■ Exercise materials ■
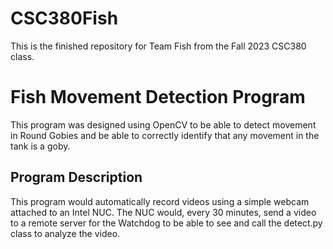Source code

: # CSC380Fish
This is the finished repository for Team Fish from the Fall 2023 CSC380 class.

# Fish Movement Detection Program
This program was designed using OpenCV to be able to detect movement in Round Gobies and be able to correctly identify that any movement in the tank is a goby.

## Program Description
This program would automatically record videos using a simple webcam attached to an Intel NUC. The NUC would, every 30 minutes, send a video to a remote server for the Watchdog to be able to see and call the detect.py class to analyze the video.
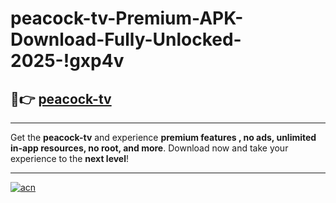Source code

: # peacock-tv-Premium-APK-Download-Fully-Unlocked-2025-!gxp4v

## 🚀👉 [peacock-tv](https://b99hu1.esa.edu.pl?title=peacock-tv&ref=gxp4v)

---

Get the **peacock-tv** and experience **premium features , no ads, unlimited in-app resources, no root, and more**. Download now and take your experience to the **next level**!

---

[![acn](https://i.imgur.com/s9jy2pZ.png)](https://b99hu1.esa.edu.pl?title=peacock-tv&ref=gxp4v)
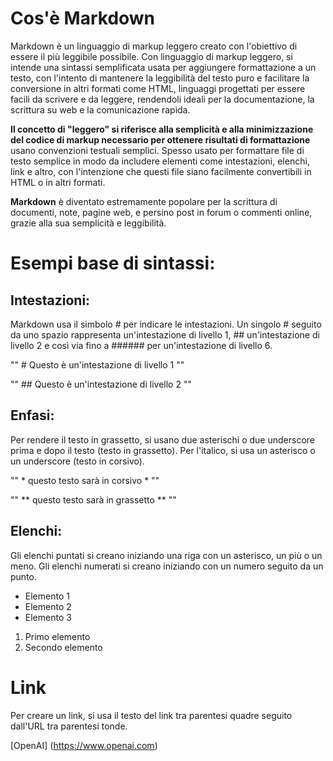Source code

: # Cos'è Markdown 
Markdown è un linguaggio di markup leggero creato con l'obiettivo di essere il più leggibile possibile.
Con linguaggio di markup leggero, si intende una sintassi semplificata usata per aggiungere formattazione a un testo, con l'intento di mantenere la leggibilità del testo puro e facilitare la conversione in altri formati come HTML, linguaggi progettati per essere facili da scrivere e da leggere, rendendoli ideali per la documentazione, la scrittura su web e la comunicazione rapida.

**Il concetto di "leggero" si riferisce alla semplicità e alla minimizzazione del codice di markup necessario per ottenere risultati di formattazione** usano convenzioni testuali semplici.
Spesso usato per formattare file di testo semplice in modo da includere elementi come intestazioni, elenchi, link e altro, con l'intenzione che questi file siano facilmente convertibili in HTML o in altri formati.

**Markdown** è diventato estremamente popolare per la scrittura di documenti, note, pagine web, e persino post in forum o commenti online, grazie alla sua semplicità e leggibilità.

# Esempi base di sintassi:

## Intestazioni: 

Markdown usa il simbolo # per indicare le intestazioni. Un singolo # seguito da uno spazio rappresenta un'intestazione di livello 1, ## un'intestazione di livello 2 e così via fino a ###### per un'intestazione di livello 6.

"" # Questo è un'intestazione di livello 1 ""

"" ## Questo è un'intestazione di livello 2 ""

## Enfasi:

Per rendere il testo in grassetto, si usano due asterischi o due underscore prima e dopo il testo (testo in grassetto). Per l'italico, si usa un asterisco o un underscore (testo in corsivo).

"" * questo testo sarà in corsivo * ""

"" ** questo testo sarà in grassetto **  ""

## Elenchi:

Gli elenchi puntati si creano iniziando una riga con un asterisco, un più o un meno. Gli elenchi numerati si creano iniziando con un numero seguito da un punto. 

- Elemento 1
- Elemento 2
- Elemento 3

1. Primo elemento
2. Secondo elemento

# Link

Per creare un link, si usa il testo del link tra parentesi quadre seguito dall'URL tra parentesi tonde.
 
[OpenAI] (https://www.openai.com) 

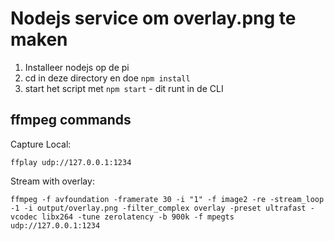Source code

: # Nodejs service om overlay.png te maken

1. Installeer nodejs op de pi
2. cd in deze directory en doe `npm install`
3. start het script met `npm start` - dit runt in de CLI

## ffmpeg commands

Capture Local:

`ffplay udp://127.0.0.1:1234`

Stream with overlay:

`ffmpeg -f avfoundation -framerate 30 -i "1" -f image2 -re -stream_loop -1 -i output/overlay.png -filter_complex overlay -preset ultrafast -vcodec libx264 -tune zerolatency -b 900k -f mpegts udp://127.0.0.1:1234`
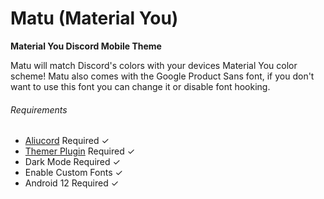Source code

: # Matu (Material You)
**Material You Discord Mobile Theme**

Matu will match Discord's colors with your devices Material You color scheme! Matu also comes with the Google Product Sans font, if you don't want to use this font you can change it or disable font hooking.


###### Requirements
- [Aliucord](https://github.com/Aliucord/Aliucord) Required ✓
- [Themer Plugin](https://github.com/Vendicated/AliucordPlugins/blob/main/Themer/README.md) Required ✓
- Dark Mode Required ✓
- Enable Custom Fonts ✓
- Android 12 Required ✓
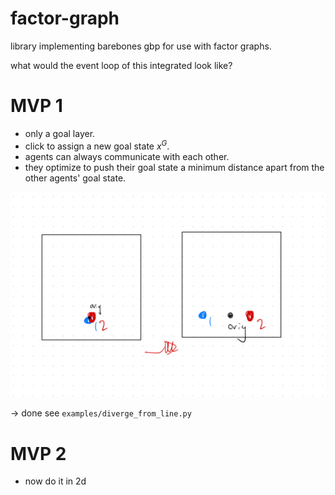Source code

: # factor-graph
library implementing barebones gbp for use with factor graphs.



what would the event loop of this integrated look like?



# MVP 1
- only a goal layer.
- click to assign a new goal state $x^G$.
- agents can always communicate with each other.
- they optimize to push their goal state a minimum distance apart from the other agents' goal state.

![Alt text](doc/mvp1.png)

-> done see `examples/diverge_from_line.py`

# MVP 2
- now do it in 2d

■ What the task requires ■
Excluding any pictures, print exactly the lines of the listing above from the line with "# Esempi base" to the line with "Matu (Material You)", both ends included.

■ Problem solution ■
# Esempi base di sintassi:

## Intestazioni: 

Markdown usa il simbolo # per indicare le intestazioni. Un singolo # seguito da uno spazio rappresenta un'intestazione di livello 1, ## un'intestazione di livello 2 e così via fino a ###### per un'intestazione di livello 6.

"" # Questo è un'intestazione di livello 1 ""

"" ## Questo è un'intestazione di livello 2 ""

## Enfasi:

Per rendere il testo in grassetto, si usano due asterischi o due underscore prima e dopo il testo (testo in grassetto). Per l'italico, si usa un asterisco o un underscore (testo in corsivo).

"" * questo testo sarà in corsivo * ""

"" ** questo testo sarà in grassetto **  ""

## Elenchi:

Gli elenchi puntati si creano iniziando una riga con un asterisco, un più o un meno. Gli elenchi numerati si creano iniziando con un numero seguito da un punto. 

- Elemento 1
- Elemento 2
- Elemento 3

1. Primo elemento
2. Secondo elemento

# Link

Per creare un link, si usa il testo del link tra parentesi quadre seguito dall'URL tra parentesi tonde.
 
[OpenAI] (https://www.openai.com) 

Source code

: # Nodejs service om overlay.png te maken

1. Installeer nodejs op de pi
2. cd in deze directory en doe `npm install`
3. start het script met `npm start` - dit runt in de CLI

## ffmpeg commands

Capture Local:

`ffplay udp://127.0.0.1:1234`

Stream with overlay:

`ffmpeg -f avfoundation -framerate 30 -i "1" -f image2 -re -stream_loop -1 -i output/overlay.png -filter_complex overlay -preset ultrafast -vcodec libx264 -tune zerolatency -b 900k -f mpegts udp://127.0.0.1:1234`
Source code

: # Matu (Material You)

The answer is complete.